- **RECORDS PROVIDED**
**********

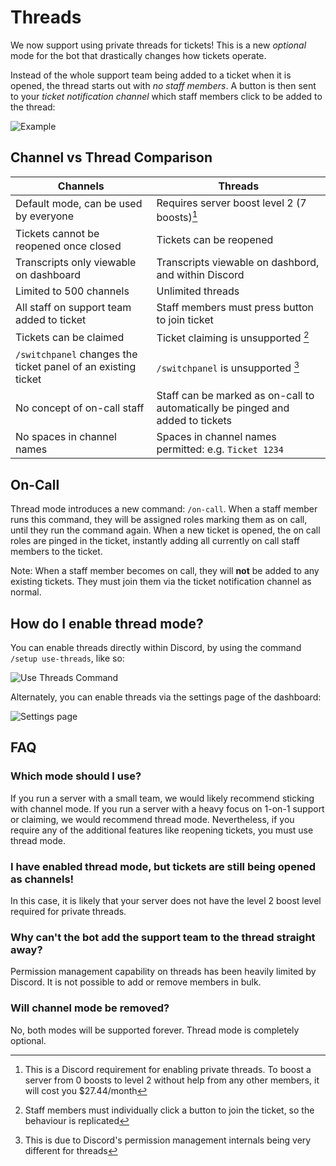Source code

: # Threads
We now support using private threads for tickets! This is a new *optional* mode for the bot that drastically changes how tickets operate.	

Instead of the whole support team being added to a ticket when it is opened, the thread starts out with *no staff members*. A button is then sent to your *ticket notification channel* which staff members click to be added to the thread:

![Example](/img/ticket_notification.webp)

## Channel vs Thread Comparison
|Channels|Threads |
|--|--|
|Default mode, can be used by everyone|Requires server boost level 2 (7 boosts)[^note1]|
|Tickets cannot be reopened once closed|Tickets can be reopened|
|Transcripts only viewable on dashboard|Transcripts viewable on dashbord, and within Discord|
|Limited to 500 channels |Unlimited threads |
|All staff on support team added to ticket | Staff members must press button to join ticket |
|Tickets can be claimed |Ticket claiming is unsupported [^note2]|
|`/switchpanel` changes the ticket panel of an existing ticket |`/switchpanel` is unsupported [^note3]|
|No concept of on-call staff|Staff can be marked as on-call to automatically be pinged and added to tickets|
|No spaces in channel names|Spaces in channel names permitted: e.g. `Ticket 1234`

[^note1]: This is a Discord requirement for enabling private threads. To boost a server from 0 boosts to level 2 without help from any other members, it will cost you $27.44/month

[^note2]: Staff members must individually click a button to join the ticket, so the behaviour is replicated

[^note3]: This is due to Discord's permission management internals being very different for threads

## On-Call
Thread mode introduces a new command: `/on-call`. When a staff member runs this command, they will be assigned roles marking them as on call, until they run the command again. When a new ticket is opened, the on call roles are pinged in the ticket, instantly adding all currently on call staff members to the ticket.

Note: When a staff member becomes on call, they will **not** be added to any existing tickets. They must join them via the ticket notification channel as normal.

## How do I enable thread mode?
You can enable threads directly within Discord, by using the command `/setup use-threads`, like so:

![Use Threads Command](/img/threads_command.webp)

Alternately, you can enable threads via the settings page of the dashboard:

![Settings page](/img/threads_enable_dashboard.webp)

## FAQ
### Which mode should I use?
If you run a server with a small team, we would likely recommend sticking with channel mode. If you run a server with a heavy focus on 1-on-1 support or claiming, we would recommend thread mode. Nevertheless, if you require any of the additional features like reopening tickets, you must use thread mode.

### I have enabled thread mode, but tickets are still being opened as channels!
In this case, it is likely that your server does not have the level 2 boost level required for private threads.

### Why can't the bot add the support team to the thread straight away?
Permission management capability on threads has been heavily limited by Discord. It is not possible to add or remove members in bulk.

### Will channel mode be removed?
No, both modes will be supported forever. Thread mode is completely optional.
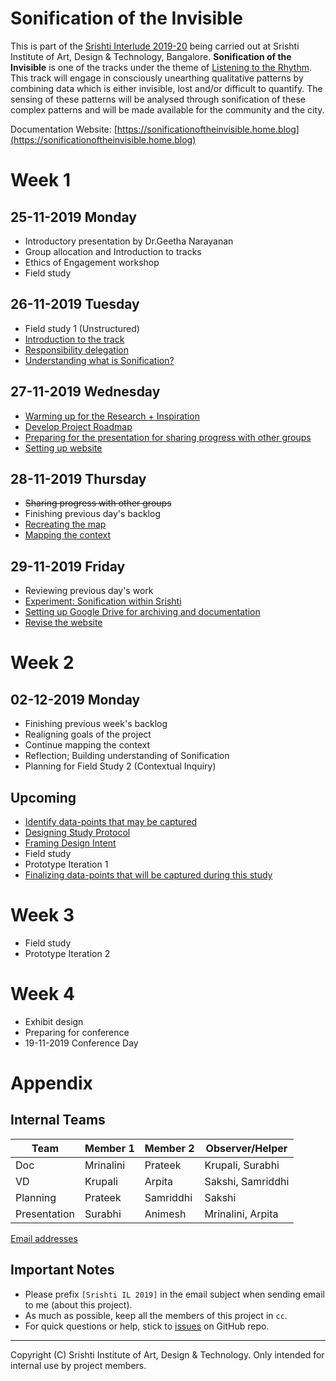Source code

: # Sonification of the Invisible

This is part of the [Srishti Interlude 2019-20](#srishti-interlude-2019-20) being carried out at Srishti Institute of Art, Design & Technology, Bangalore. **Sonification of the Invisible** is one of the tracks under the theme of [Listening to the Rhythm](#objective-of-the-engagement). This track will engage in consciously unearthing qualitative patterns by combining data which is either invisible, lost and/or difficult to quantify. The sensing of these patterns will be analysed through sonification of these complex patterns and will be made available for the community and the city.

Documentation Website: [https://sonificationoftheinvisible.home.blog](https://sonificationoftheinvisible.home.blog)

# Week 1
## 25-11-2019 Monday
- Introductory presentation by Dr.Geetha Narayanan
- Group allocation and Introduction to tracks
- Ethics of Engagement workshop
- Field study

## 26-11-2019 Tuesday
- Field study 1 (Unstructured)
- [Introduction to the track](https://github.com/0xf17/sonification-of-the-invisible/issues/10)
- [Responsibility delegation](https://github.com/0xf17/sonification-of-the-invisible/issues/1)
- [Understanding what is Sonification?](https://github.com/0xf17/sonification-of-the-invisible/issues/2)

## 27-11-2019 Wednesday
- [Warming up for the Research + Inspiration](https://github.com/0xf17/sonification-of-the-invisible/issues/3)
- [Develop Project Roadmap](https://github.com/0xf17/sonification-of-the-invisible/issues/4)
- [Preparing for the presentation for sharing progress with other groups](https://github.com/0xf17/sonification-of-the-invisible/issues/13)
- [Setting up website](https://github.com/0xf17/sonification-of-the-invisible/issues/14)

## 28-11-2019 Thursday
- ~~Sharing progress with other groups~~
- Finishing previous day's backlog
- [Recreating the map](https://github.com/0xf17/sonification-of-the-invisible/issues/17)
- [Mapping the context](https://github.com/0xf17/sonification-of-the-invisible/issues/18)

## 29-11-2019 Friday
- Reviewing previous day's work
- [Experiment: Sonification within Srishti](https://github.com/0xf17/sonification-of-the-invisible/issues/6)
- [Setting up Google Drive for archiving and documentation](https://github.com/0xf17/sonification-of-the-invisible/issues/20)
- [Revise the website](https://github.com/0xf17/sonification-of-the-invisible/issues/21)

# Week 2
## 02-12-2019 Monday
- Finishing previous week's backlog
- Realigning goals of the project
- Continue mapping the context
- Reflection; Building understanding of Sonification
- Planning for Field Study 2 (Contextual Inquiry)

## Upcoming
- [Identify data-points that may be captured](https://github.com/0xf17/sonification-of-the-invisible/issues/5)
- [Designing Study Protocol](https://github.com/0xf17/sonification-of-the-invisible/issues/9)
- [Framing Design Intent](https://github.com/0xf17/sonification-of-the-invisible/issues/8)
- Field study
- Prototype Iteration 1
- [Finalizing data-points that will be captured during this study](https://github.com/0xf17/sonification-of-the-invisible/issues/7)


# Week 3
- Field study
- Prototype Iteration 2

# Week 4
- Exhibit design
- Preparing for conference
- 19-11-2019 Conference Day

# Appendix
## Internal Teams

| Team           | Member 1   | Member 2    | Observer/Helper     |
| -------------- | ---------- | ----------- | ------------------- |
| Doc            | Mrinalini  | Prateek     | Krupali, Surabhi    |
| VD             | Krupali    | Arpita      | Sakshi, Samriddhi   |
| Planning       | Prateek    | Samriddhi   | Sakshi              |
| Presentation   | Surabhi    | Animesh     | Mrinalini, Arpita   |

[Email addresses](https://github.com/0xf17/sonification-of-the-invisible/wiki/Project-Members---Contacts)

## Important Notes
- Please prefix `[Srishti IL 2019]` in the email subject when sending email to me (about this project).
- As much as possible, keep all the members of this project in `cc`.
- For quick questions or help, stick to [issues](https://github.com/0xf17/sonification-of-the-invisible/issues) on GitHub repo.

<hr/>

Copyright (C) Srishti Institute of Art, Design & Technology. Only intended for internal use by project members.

**********

- **TASK TO COMPLETE**
Only the pictures are to be dropped; the rest of the material above must be duplicated exactly.

- **SOLUTION TO THIS EXERCISE**
Source code

: # Threads
We now support using private threads for tickets! This is a new *optional* mode for the bot that drastically changes how tickets operate.	

Instead of the whole support team being added to a ticket when it is opened, the thread starts out with *no staff members*. A button is then sent to your *ticket notification channel* which staff members click to be added to the thread:

![Example](/img/ticket_notification.webp)

## Channel vs Thread Comparison
|Channels|Threads |
|--|--|
|Default mode, can be used by everyone|Requires server boost level 2 (7 boosts)[^note1]|
|Tickets cannot be reopened once closed|Tickets can be reopened|
|Transcripts only viewable on dashboard|Transcripts viewable on dashbord, and within Discord|
|Limited to 500 channels |Unlimited threads |
|All staff on support team added to ticket | Staff members must press button to join ticket |
|Tickets can be claimed |Ticket claiming is unsupported [^note2]|
|`/switchpanel` changes the ticket panel of an existing ticket |`/switchpanel` is unsupported [^note3]|
|No concept of on-call staff|Staff can be marked as on-call to automatically be pinged and added to tickets|
|No spaces in channel names|Spaces in channel names permitted: e.g. `Ticket 1234`

[^note1]: This is a Discord requirement for enabling private threads. To boost a server from 0 boosts to level 2 without help from any other members, it will cost you $27.44/month

[^note2]: Staff members must individually click a button to join the ticket, so the behaviour is replicated

[^note3]: This is due to Discord's permission management internals being very different for threads

## On-Call
Thread mode introduces a new command: `/on-call`. When a staff member runs this command, they will be assigned roles marking them as on call, until they run the command again. When a new ticket is opened, the on call roles are pinged in the ticket, instantly adding all currently on call staff members to the ticket.

Note: When a staff member becomes on call, they will **not** be added to any existing tickets. They must join them via the ticket notification channel as normal.

## How do I enable thread mode?
You can enable threads directly within Discord, by using the command `/setup use-threads`, like so:

![Use Threads Command](/img/threads_command.webp)

Alternately, you can enable threads via the settings page of the dashboard:

![Settings page](/img/threads_enable_dashboard.webp)

## FAQ
### Which mode should I use?
If you run a server with a small team, we would likely recommend sticking with channel mode. If you run a server with a heavy focus on 1-on-1 support or claiming, we would recommend thread mode. Nevertheless, if you require any of the additional features like reopening tickets, you must use thread mode.

### I have enabled thread mode, but tickets are still being opened as channels!
In this case, it is likely that your server does not have the level 2 boost level required for private threads.

### Why can't the bot add the support team to the thread straight away?
Permission management capability on threads has been heavily limited by Discord. It is not possible to add or remove members in bulk.

### Will channel mode be removed?
No, both modes will be supported forever. Thread mode is completely optional.
Source code

: # Sonification of the Invisible

This is part of the [Srishti Interlude 2019-20](#srishti-interlude-2019-20) being carried out at Srishti Institute of Art, Design & Technology, Bangalore. **Sonification of the Invisible** is one of the tracks under the theme of [Listening to the Rhythm](#objective-of-the-engagement). This track will engage in consciously unearthing qualitative patterns by combining data which is either invisible, lost and/or difficult to quantify. The sensing of these patterns will be analysed through sonification of these complex patterns and will be made available for the community and the city.

Documentation Website: [https://sonificationoftheinvisible.home.blog](https://sonificationoftheinvisible.home.blog)

# Week 1
## 25-11-2019 Monday
- Introductory presentation by Dr.Geetha Narayanan
- Group allocation and Introduction to tracks
- Ethics of Engagement workshop
- Field study

## 26-11-2019 Tuesday
- Field study 1 (Unstructured)
- [Introduction to the track](https://github.com/0xf17/sonification-of-the-invisible/issues/10)
- [Responsibility delegation](https://github.com/0xf17/sonification-of-the-invisible/issues/1)
- [Understanding what is Sonification?](https://github.com/0xf17/sonification-of-the-invisible/issues/2)

## 27-11-2019 Wednesday
- [Warming up for the Research + Inspiration](https://github.com/0xf17/sonification-of-the-invisible/issues/3)
- [Develop Project Roadmap](https://github.com/0xf17/sonification-of-the-invisible/issues/4)
- [Preparing for the presentation for sharing progress with other groups](https://github.com/0xf17/sonification-of-the-invisible/issues/13)
- [Setting up website](https://github.com/0xf17/sonification-of-the-invisible/issues/14)

## 28-11-2019 Thursday
- ~~Sharing progress with other groups~~
- Finishing previous day's backlog
- [Recreating the map](https://github.com/0xf17/sonification-of-the-invisible/issues/17)
- [Mapping the context](https://github.com/0xf17/sonification-of-the-invisible/issues/18)

## 29-11-2019 Friday
- Reviewing previous day's work
- [Experiment: Sonification within Srishti](https://github.com/0xf17/sonification-of-the-invisible/issues/6)
- [Setting up Google Drive for archiving and documentation](https://github.com/0xf17/sonification-of-the-invisible/issues/20)
- [Revise the website](https://github.com/0xf17/sonification-of-the-invisible/issues/21)

# Week 2
## 02-12-2019 Monday
- Finishing previous week's backlog
- Realigning goals of the project
- Continue mapping the context
- Reflection; Building understanding of Sonification
- Planning for Field Study 2 (Contextual Inquiry)

## Upcoming
- [Identify data-points that may be captured](https://github.com/0xf17/sonification-of-the-invisible/issues/5)
- [Designing Study Protocol](https://github.com/0xf17/sonification-of-the-invisible/issues/9)
- [Framing Design Intent](https://github.com/0xf17/sonification-of-the-invisible/issues/8)
- Field study
- Prototype Iteration 1
- [Finalizing data-points that will be captured during this study](https://github.com/0xf17/sonification-of-the-invisible/issues/7)


# Week 3
- Field study
- Prototype Iteration 2

# Week 4
- Exhibit design
- Preparing for conference
- 19-11-2019 Conference Day

# Appendix
## Internal Teams

| Team           | Member 1   | Member 2    | Observer/Helper     |
| -------------- | ---------- | ----------- | ------------------- |
| Doc            | Mrinalini  | Prateek     | Krupali, Surabhi    |
| VD             | Krupali    | Arpita      | Sakshi, Samriddhi   |
| Planning       | Prateek    | Samriddhi   | Sakshi              |
| Presentation   | Surabhi    | Animesh     | Mrinalini, Arpita   |

[Email addresses](https://github.com/0xf17/sonification-of-the-invisible/wiki/Project-Members---Contacts)

## Important Notes
- Please prefix `[Srishti IL 2019]` in the email subject when sending email to me (about this project).
- As much as possible, keep all the members of this project in `cc`.
- For quick questions or help, stick to [issues](https://github.com/0xf17/sonification-of-the-invisible/issues) on GitHub repo.

<hr/>

Copyright (C) Srishti Institute of Art, Design & Technology. Only intended for internal use by project members.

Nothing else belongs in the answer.